» **PROVIDED DATA**:
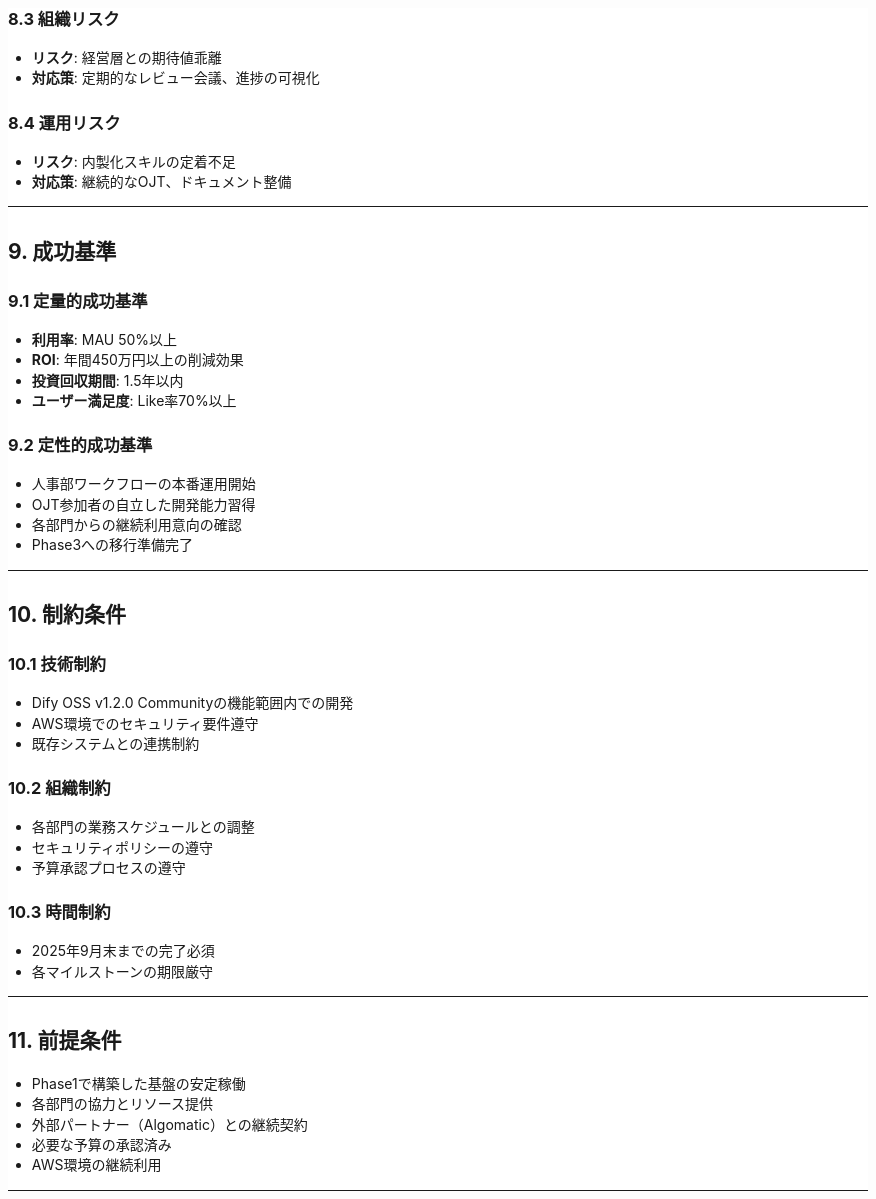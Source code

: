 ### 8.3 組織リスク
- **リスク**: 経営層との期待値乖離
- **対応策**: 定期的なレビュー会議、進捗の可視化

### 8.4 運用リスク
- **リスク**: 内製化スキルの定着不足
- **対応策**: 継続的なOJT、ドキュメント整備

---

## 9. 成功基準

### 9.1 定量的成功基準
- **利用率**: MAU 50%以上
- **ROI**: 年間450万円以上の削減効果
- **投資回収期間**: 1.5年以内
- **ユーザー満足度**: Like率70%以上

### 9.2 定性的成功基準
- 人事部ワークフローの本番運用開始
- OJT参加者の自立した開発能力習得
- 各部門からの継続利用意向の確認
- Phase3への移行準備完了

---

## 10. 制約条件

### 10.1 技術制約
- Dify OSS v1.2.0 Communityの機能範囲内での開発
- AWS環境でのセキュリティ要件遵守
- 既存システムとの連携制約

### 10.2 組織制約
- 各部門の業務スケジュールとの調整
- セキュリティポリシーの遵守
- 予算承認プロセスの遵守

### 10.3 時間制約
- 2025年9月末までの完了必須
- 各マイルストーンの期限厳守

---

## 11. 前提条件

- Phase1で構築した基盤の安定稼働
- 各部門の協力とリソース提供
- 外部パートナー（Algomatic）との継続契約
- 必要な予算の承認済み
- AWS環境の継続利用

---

* * *

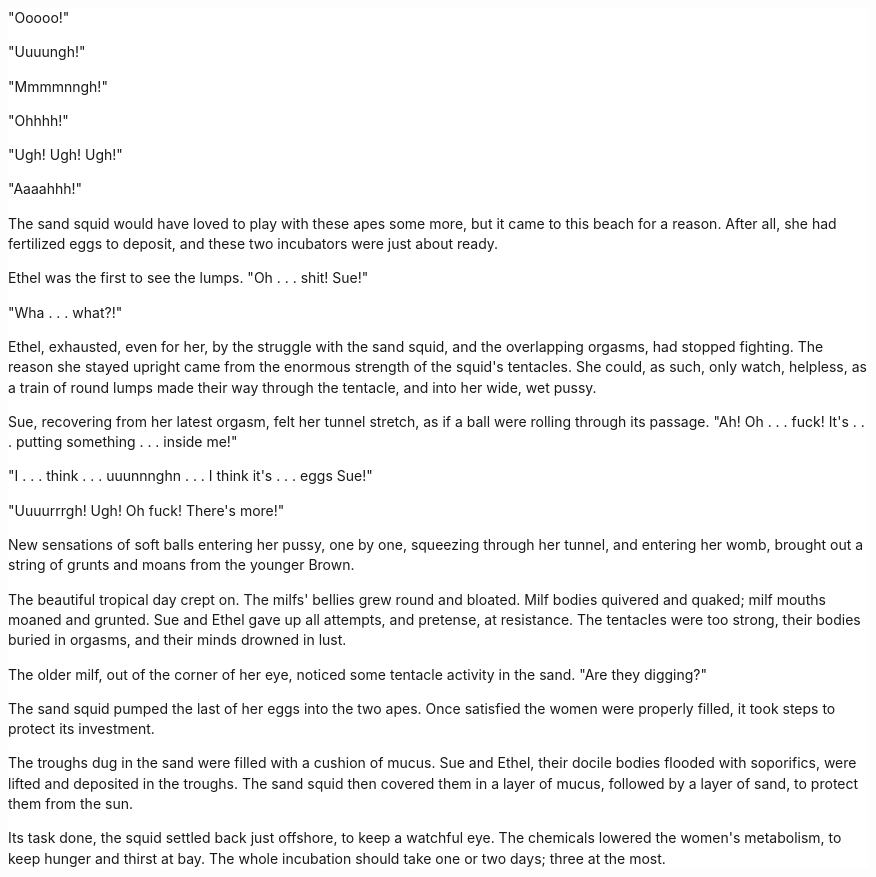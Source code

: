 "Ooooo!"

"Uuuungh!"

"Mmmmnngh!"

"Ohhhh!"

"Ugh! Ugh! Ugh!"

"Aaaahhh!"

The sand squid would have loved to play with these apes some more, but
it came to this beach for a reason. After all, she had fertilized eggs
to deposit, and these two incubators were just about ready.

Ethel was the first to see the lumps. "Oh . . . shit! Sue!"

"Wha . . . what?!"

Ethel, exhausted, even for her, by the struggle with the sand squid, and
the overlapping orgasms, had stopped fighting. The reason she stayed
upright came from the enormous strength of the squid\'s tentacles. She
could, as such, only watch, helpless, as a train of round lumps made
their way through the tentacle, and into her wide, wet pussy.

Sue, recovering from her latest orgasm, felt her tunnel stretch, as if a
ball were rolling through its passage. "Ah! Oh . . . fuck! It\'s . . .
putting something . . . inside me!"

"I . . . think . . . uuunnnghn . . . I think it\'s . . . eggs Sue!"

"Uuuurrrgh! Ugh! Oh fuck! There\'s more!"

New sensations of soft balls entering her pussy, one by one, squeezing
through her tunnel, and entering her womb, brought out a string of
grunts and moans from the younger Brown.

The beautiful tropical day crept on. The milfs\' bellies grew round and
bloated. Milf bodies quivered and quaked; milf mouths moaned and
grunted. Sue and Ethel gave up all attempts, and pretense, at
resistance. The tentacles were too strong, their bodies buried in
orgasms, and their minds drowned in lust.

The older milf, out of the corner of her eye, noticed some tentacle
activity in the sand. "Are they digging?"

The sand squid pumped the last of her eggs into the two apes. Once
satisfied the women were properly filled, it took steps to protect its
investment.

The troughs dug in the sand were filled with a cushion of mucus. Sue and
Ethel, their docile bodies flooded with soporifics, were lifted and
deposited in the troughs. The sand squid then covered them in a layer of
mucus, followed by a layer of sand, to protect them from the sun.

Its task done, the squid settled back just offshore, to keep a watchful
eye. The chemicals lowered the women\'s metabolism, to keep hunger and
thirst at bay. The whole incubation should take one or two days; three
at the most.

» **EXERCISE DETAILS**: Report how many lines in the material contain "with". Write the number and stop.

» **RESULT OF THIS TASK**: 4